CP strike ends after railroad, union agree to arbitration
Date: Feb 16, 2015
Source: Journal of Commerce

Canadian Pacific Railway and union locomotive engineers and conductors have agreed to enter into binding government arbitration, ending a strike that began Sunday and could have severely crippled U.S. and Canadian supply chains.

Full freight service is expected to resume Tuesday morning. The announcement, made on Monday afternoon, ends the strike of more than 3,000 Teamsters Canada Rail Conference workers that began midnight Sunday after the union and second-largest Canadian freight railroad failed to reach an agreement. The resulting reduced CP freight services would have hurt not just Canadian shippers, but also U.S. shippers that have diverted cargo away from U.S. West Coast ports through Canadian gateways, namely Port Metro Vancouver.

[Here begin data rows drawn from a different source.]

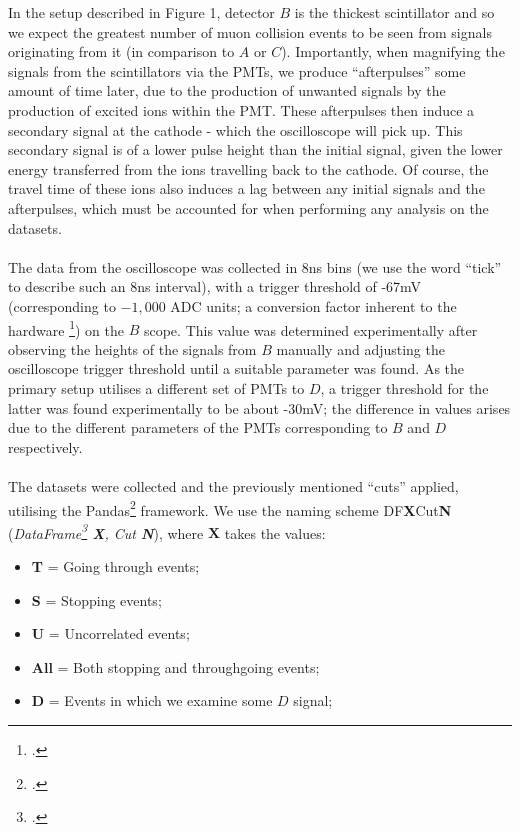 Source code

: \documentclass[a4paper]{article}
\begin{document}
In the setup described in Figure 1, detector $B$ is the thickest scintillator and so we expect the greatest number of muon collision events to be seen from signals originating from it (in comparison to $A$ or $C$).
Importantly, when magnifying the signals from the scintillators via the PMTs, we produce ``afterpulses'' some amount of time later, due to the production of unwanted signals by the production of excited ions within the PMT.
These afterpulses then induce a secondary signal at the cathode - which the oscilloscope will pick up.
This secondary signal is of a lower pulse height than the initial signal, given the lower energy transferred from the ions travelling back to the cathode.
Of course, the travel time of these ions also induces a lag between any initial signals and the afterpulses, which must be accounted for when performing any analysis on the datasets.
\\\\
The data from the oscilloscope was collected in 8ns bins (we use the word ``tick'' to describe such an 8ns interval), with a trigger threshold of -67mV (corresponding to $-1,000$ ADC units; a conversion factor inherent to the hardware \footcite{script}) on the $B$ scope.
This value was determined experimentally after observing the heights of the signals from $B$ manually and adjusting the oscilloscope trigger threshold until a suitable parameter was found.
As the primary setup utilises a different set of PMTs to $D$, a trigger threshold for the latter was found experimentally to be about -30mV; the difference in values arises due to the different parameters of the PMTs corresponding to $B$ and $D$ respectively.
\\\\
The datasets were collected and the previously mentioned ``cuts'' applied, utilising the Pandas\footcite{pandas} framework. We use the naming scheme DF{\bf X}Cut{\bf N} (\textit{DataFrame\footcite{dataframe} \textbf{X}, Cut \textbf{N}}), where $ \textbf{X}$ takes the values:
\begin{itemize}
	\item \textbf{T} = Going through events;
	\item \textbf{S} = Stopping events;
	\item \textbf{U} = Uncorrelated events;
	\item \textbf{All} = Both stopping and throughgoing events;
	\item \textbf{D} = Events in which we examine some $D$ signal;
\end{itemize}
\end{document}
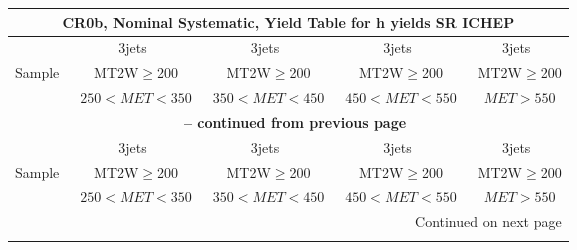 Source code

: \documentclass{article}
\begin{document}
\begin{longtable}{|l|c|c|c|c|} 
 
\multicolumn{5}{c}{ CR0b, Nominal Systematic, Yield Table for h yields SR ICHEP }\\* \hline 
  & 3jets  & 3jets  & 3jets  & 3jets \\* 
Sample  & ~MT2W$\ge$200  & ~MT2W$\ge$200  & ~MT2W$\ge$200  & ~MT2W$\ge$200 \\* 
  & ~$250<MET<350$  & ~$350<MET<450$  & ~$450<MET<550$  & ~$MET>550$ \\* 
\hline \hline 
\endfirsthead 
 
\multicolumn{5}{c}{{\bfseries \tablename\ \thetable{} -- continued from previous page}}\\* \hline 
  & 3jets  & 3jets  & 3jets  & 3jets \\* 
Sample  & ~MT2W$\ge$200  & ~MT2W$\ge$200  & ~MT2W$\ge$200  & ~MT2W$\ge$200 \\* 
  & ~$250<MET<350$  & ~$350<MET<450$  & ~$450<MET<550$  & ~$MET>550$ \\* 
\hline \hline 
\endhead 
 
\multicolumn{5}{|r|}{{Continued on next page}}\\* \hline 
\endfoot 
 
 
\endlastfoot 
 

\end{longtable}
\end{document}
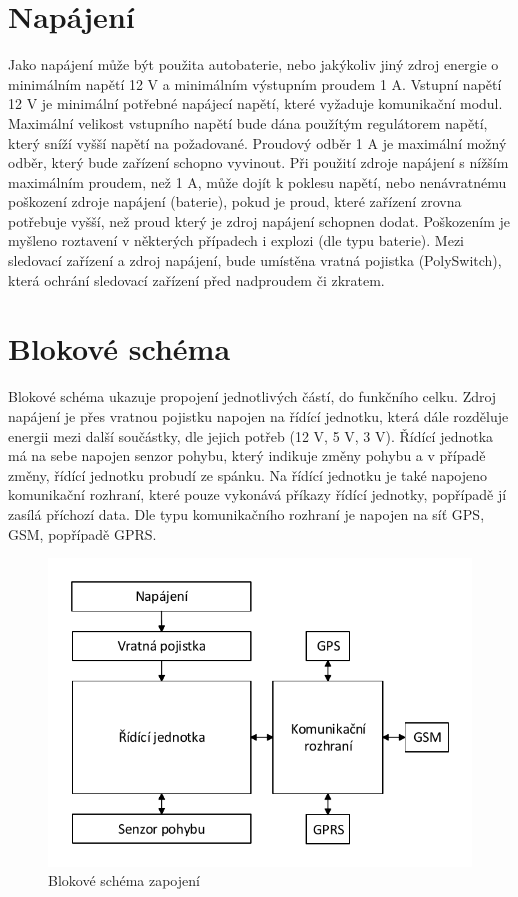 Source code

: \documentclass[FM,BP]{tulthesis}  %
\begin{document}
\section{Napájení}
Jako napájení může být použita autobaterie, nebo jakýkoliv jiný zdroj energie o minimálním napětí 12 V a minimálním výstupním proudem 1 A. Vstupní napětí 12 V je minimální potřebné napájecí napětí, které vyžaduje komunikační modul. Maximální velikost vstupního napětí bude dána použítým regulátorem napětí, který sníží vyšší napětí na požadované. Proudový odběr 1 A je maximální možný odběr, který bude zařízení schopno vyvinout. Při použití zdroje napájení s nížším maximálním proudem, než 1 A, může dojít k poklesu napětí, nebo nenávratnému poškození zdroje napájení (baterie), pokud je proud, které zařízení zrovna potřebuje vyšší, než proud který je zdroj napájení schopnen dodat. Poškozením je myšleno roztavení v některých případech i explozi (dle typu baterie). Mezi sledovací zařízení a zdroj napájení, bude umístěna vratná pojistka (PolySwitch), která ochrání sledovací zařízení před nadproudem či zkratem. 

\section{Blokové schéma}
Blokové schéma ukazuje propojení jednotlivých částí, do funkčního celku. Zdroj napájení je přes vratnou pojistku napojen na řídící jednotku, která dále rozděluje energii mezi další součástky, dle jejich potřeb (12 V, 5 V, 3 V). Řídící jednotka má na sebe napojen senzor pohybu, který indikuje změny pohybu a v případě změny, řídící jednotku probudí ze spánku. Na řídící jednotku je také napojeno komunikační rozhraní, které pouze vykonává příkazy řídící jednotky, popřípadě jí zasílá příchozí data. Dle typu komunikačního rozhraní je napojen na síť GPS, GSM, popřípadě GPRS.

\begin{figure}[H]
\begin{center}
\includegraphics[width=\textwidth]{graphs/schema_blokove.pdf}
\caption{Blokové schéma zapojení}
\label{image}
\end{center}
\end{figure}
\end{document}
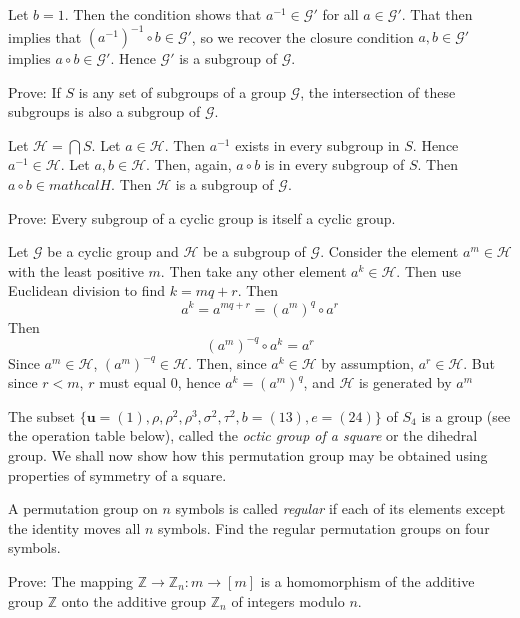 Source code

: \answer
Let $b = 1$. Then the condition shows that $a^{-1} \in \mathcal{G}'$ for all $a \in \mathcal{G}'$. That then implies that $(a^{-1})^{-1} \circ b \in \mathcal{G}'$, so we recover the closure condition $a, b \in \mathcal{G}'$ implies $a \circ b \in \mathcal{G}'$. Hence $\mathcal{G}'$ is a subgroup of $\mathcal{G}$.


\exercise 
Prove: If $S$ is any set of subgroups of a group $\mathcal{G}$, the intersection of these subgroups is also a subgroup of $\mathcal{G}$.

\answer
Let $\mathcal{H} = \bigcap S$. Let $a \in \mathcal{H}$. Then $a^{-1}$ exists in every subgroup in $S$. Hence $a^{-1} \in \mathcal{H}$. Let $a, b \in \mathcal{H}$. Then, again, $a \circ b$ is in every subgroup of $S$. Then $a \circ b \in mathcal{H}$. Then $\mathcal{H}$ is a subgroup of $\mathcal{G}$.


\exercise
Prove: Every subgroup of a cyclic group is itself a cyclic group.

\answer
Let $\mathcal{G}$ be a cyclic group and $\mathcal{H}$ be a subgroup of $\mathcal{G}$. Consider the element $a^m \in \mathcal{H}$ with the least positive $m$. Then take any other element $a^k \in \mathcal{H}$. Then use Euclidean division to find $k = mq + r$. Then
\[a^k = a^{mq+r} = (a^m)^q \circ a^r\]
Then
\[(a^m)^{-q} \circ a^k = a^r\]
Since $a^m \in \mathcal{H}$, $(a^m)^{-q} \in \mathcal{H}$. Then, since $a^k \in \mathcal{H}$ by assumption, $a^r \in \mathcal{H}$. But since $r < m$, $r$ must equal $0$, hence $a^k = (a^m)^q$, and $\mathcal{H}$ is generated by $a^m$


\exercise
The subset $\{\mathbf{u} = (1), \rho, \rho^2, \rho^3, \sigma^2, \tau^2, b = (13), e = (24)\}$ of $S_4$ is a group (see the operation table below), called the \textit{octic group of a square} or the {dihedral group}. We shall now show how this permutation group may be obtained using properties of symmetry of a square.

\answer


\exercise A permutation group on $n$ symbols is called \textit{regular} if each of its elements except the identity moves all $n$ symbols. Find the regular permutation groups on four symbols.

\answer


\exercise
Prove: The mapping $\mathbb{Z} \to \mathbb{Z}_n: m \to [m]$ is a homomorphism of the additive group $\mathbb{Z}$ onto the additive group $\mathbb{Z}_n$ of integers modulo $n$.

\answer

“This decision ensures both sides will get back to the table, and gets us back to moving Canada’s economy forward,” CP CEO E. Hunter Harrison said in a statement. “While we would have preferred a negotiated settlement, this is the right thing to do at this time.”

CP said the federal government would appoint an arbitrator, but said no other details were being released. The union didn’t issue an immediate statement, but ahead of the agreement had protested the threat of back-to-work legislation from Ottawa, saying the Harper government was favoring the railroad.

The union said talks with CP broke down over working conditions, namely CP’s refusal to honor collective agreements requiring train crews to rest after 10 straight hours of work. The Teamsters have also accused the railroad of not giving the majority of its members “accurate information” on when they are expected to work.

This will bring an end to the work stoppage that could have seriously harmed the Canadian economy,” Kellie Leitch, Canada’s minister of labor, said in a statement. “I applaud both parties for coming to this agreement that will ensure the continuation of Canada’s rail services.”